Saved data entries
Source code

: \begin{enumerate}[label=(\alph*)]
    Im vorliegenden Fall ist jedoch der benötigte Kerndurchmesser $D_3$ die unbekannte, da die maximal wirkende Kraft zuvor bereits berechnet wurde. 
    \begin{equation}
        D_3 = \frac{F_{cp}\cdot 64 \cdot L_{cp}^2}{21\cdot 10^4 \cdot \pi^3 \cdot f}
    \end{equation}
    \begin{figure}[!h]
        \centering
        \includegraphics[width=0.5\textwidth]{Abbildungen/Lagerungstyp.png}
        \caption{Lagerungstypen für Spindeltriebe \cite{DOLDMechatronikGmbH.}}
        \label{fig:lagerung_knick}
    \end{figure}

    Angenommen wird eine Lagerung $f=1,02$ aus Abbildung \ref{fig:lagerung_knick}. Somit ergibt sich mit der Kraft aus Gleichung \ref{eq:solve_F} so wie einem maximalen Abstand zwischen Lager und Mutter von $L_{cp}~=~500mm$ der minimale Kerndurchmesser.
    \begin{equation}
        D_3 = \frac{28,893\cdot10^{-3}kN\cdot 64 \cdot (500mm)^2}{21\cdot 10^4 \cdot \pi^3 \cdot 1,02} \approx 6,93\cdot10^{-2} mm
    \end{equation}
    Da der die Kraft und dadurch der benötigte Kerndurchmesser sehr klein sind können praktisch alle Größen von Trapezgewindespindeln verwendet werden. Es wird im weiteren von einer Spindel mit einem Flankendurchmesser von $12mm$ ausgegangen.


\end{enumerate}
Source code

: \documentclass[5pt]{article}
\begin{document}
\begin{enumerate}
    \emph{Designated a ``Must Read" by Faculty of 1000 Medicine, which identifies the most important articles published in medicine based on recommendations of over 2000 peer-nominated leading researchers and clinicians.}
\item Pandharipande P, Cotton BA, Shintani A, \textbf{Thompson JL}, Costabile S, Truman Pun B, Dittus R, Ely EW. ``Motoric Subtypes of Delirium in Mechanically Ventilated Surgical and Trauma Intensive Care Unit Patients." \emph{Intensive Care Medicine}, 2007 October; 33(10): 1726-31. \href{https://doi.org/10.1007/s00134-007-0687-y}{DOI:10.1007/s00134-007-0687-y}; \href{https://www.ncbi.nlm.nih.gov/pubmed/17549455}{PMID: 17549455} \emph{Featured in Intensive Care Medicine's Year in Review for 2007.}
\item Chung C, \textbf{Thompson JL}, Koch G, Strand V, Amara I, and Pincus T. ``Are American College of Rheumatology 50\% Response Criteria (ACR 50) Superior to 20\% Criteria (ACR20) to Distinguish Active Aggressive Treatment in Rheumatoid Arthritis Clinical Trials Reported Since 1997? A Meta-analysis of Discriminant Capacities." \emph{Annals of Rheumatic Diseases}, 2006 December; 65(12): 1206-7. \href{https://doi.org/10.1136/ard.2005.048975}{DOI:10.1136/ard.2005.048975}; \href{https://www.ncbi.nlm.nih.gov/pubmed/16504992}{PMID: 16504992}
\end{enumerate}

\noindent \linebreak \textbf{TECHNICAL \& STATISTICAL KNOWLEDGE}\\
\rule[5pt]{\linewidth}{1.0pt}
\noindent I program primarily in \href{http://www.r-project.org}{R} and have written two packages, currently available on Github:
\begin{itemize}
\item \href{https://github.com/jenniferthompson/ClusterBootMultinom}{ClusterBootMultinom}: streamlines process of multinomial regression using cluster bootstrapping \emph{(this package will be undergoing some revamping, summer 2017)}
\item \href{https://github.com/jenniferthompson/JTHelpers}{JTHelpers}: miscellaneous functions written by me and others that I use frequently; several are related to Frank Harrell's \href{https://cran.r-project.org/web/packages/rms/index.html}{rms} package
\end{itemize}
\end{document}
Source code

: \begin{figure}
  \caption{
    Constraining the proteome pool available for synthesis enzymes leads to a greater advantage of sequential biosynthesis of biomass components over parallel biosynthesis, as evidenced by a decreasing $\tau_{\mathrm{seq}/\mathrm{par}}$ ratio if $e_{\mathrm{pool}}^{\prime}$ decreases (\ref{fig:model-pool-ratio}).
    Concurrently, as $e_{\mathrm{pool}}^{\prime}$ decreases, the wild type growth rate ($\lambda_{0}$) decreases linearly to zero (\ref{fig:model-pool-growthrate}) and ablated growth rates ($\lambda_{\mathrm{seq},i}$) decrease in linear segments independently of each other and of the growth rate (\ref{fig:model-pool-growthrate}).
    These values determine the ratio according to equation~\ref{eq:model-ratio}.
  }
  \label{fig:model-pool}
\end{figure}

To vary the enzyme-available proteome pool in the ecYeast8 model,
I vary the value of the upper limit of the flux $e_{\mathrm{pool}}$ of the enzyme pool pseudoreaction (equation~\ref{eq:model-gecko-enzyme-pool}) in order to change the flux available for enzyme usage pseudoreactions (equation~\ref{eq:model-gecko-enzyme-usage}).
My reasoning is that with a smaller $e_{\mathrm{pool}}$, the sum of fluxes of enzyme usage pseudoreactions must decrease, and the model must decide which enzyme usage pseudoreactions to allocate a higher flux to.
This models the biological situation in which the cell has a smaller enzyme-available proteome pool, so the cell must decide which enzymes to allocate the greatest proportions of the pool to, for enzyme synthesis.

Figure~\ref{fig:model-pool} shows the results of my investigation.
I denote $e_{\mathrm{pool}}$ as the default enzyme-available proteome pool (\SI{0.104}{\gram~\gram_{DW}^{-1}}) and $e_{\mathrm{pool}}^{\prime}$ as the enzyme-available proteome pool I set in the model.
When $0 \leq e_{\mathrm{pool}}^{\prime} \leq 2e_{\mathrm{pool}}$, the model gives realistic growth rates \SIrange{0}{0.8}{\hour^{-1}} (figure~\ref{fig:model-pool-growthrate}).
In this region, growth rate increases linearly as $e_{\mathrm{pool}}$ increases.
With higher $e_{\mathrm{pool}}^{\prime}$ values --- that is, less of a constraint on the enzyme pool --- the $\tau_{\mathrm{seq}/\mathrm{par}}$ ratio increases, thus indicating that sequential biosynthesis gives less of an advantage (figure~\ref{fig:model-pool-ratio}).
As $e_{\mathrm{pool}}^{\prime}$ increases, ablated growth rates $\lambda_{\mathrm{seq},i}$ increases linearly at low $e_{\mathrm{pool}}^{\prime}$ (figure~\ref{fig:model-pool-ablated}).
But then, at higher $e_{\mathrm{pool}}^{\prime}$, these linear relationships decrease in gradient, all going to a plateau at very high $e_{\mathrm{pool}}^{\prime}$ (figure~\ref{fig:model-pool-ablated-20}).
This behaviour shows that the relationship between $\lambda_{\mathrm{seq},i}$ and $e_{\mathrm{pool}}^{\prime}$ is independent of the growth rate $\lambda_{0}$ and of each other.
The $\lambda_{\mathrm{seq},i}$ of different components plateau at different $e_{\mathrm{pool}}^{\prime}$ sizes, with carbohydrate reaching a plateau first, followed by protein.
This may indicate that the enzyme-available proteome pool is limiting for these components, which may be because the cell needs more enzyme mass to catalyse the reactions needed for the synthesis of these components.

▶ [Your assignment]: Can you restate every record above word for word?

▶ [Worked solution]:
Source code

: \begin{enumerate}[label=(\alph*)]
    Im vorliegenden Fall ist jedoch der benötigte Kerndurchmesser $D_3$ die unbekannte, da die maximal wirkende Kraft zuvor bereits berechnet wurde. 
    \begin{equation}
        D_3 = \frac{F_{cp}\cdot 64 \cdot L_{cp}^2}{21\cdot 10^4 \cdot \pi^3 \cdot f}
    \end{equation}
    \begin{figure}[!h]
        \centering
        \includegraphics[width=0.5\textwidth]{Abbildungen/Lagerungstyp.png}
        \caption{Lagerungstypen für Spindeltriebe \cite{DOLDMechatronikGmbH.}}
        \label{fig:lagerung_knick}
    \end{figure}

    Angenommen wird eine Lagerung $f=1,02$ aus Abbildung \ref{fig:lagerung_knick}. Somit ergibt sich mit der Kraft aus Gleichung \ref{eq:solve_F} so wie einem maximalen Abstand zwischen Lager und Mutter von $L_{cp}~=~500mm$ der minimale Kerndurchmesser.
    \begin{equation}
        D_3 = \frac{28,893\cdot10^{-3}kN\cdot 64 \cdot (500mm)^2}{21\cdot 10^4 \cdot \pi^3 \cdot 1,02} \approx 6,93\cdot10^{-2} mm
    \end{equation}
    Da der die Kraft und dadurch der benötigte Kerndurchmesser sehr klein sind können praktisch alle Größen von Trapezgewindespindeln verwendet werden. Es wird im weiteren von einer Spindel mit einem Flankendurchmesser von $12mm$ ausgegangen.


\end{enumerate}
Source code

: \documentclass[5pt]{article}
\begin{document}
\begin{enumerate}
    \emph{Designated a ``Must Read" by Faculty of 1000 Medicine, which identifies the most important articles published in medicine based on recommendations of over 2000 peer-nominated leading researchers and clinicians.}
\item Pandharipande P, Cotton BA, Shintani A, \textbf{Thompson JL}, Costabile S, Truman Pun B, Dittus R, Ely EW. ``Motoric Subtypes of Delirium in Mechanically Ventilated Surgical and Trauma Intensive Care Unit Patients." \emph{Intensive Care Medicine}, 2007 October; 33(10): 1726-31. \href{https://doi.org/10.1007/s00134-007-0687-y}{DOI:10.1007/s00134-007-0687-y}; \href{https://www.ncbi.nlm.nih.gov/pubmed/17549455}{PMID: 17549455} \emph{Featured in Intensive Care Medicine's Year in Review for 2007.}
\item Chung C, \textbf{Thompson JL}, Koch G, Strand V, Amara I, and Pincus T. ``Are American College of Rheumatology 50\% Response Criteria (ACR 50) Superior to 20\% Criteria (ACR20) to Distinguish Active Aggressive Treatment in Rheumatoid Arthritis Clinical Trials Reported Since 1997? A Meta-analysis of Discriminant Capacities." \emph{Annals of Rheumatic Diseases}, 2006 December; 65(12): 1206-7. \href{https://doi.org/10.1136/ard.2005.048975}{DOI:10.1136/ard.2005.048975}; \href{https://www.ncbi.nlm.nih.gov/pubmed/16504992}{PMID: 16504992}
\end{enumerate}

\noindent \linebreak \textbf{TECHNICAL \& STATISTICAL KNOWLEDGE}\\
\rule[5pt]{\linewidth}{1.0pt}
\noindent I program primarily in \href{http://www.r-project.org}{R} and have written two packages, currently available on Github:
\begin{itemize}
\item \href{https://github.com/jenniferthompson/ClusterBootMultinom}{ClusterBootMultinom}: streamlines process of multinomial regression using cluster bootstrapping \emph{(this package will be undergoing some revamping, summer 2017)}
\item \href{https://github.com/jenniferthompson/JTHelpers}{JTHelpers}: miscellaneous functions written by me and others that I use frequently; several are related to Frank Harrell's \href{https://cran.r-project.org/web/packages/rms/index.html}{rms} package
\end{itemize}
\end{document}
Source code

: \begin{figure}
  \caption{
    Constraining the proteome pool available for synthesis enzymes leads to a greater advantage of sequential biosynthesis of biomass components over parallel biosynthesis, as evidenced by a decreasing $\tau_{\mathrm{seq}/\mathrm{par}}$ ratio if $e_{\mathrm{pool}}^{\prime}$ decreases (\ref{fig:model-pool-ratio}).
    Concurrently, as $e_{\mathrm{pool}}^{\prime}$ decreases, the wild type growth rate ($\lambda_{0}$) decreases linearly to zero (\ref{fig:model-pool-growthrate}) and ablated growth rates ($\lambda_{\mathrm{seq},i}$) decrease in linear segments independently of each other and of the growth rate (\ref{fig:model-pool-growthrate}).
    These values determine the ratio according to equation~\ref{eq:model-ratio}.
  }
  \label{fig:model-pool}
\end{figure}

To vary the enzyme-available proteome pool in the ecYeast8 model,
I vary the value of the upper limit of the flux $e_{\mathrm{pool}}$ of the enzyme pool pseudoreaction (equation~\ref{eq:model-gecko-enzyme-pool}) in order to change the flux available for enzyme usage pseudoreactions (equation~\ref{eq:model-gecko-enzyme-usage}).
My reasoning is that with a smaller $e_{\mathrm{pool}}$, the sum of fluxes of enzyme usage pseudoreactions must decrease, and the model must decide which enzyme usage pseudoreactions to allocate a higher flux to.
This models the biological situation in which the cell has a smaller enzyme-available proteome pool, so the cell must decide which enzymes to allocate the greatest proportions of the pool to, for enzyme synthesis.

Figure~\ref{fig:model-pool} shows the results of my investigation.
I denote $e_{\mathrm{pool}}$ as the default enzyme-available proteome pool (\SI{0.104}{\gram~\gram_{DW}^{-1}}) and $e_{\mathrm{pool}}^{\prime}$ as the enzyme-available proteome pool I set in the model.
When $0 \leq e_{\mathrm{pool}}^{\prime} \leq 2e_{\mathrm{pool}}$, the model gives realistic growth rates \SIrange{0}{0.8}{\hour^{-1}} (figure~\ref{fig:model-pool-growthrate}).
In this region, growth rate increases linearly as $e_{\mathrm{pool}}$ increases.
With higher $e_{\mathrm{pool}}^{\prime}$ values --- that is, less of a constraint on the enzyme pool --- the $\tau_{\mathrm{seq}/\mathrm{par}}$ ratio increases, thus indicating that sequential biosynthesis gives less of an advantage (figure~\ref{fig:model-pool-ratio}).
As $e_{\mathrm{pool}}^{\prime}$ increases, ablated growth rates $\lambda_{\mathrm{seq},i}$ increases linearly at low $e_{\mathrm{pool}}^{\prime}$ (figure~\ref{fig:model-pool-ablated}).
But then, at higher $e_{\mathrm{pool}}^{\prime}$, these linear relationships decrease in gradient, all going to a plateau at very high $e_{\mathrm{pool}}^{\prime}$ (figure~\ref{fig:model-pool-ablated-20}).
This behaviour shows that the relationship between $\lambda_{\mathrm{seq},i}$ and $e_{\mathrm{pool}}^{\prime}$ is independent of the growth rate $\lambda_{0}$ and of each other.
The $\lambda_{\mathrm{seq},i}$ of different components plateau at different $e_{\mathrm{pool}}^{\prime}$ sizes, with carbohydrate reaching a plateau first, followed by protein.
This may indicate that the enzyme-available proteome pool is limiting for these components, which may be because the cell needs more enzyme mass to catalyse the reactions needed for the synthesis of these components.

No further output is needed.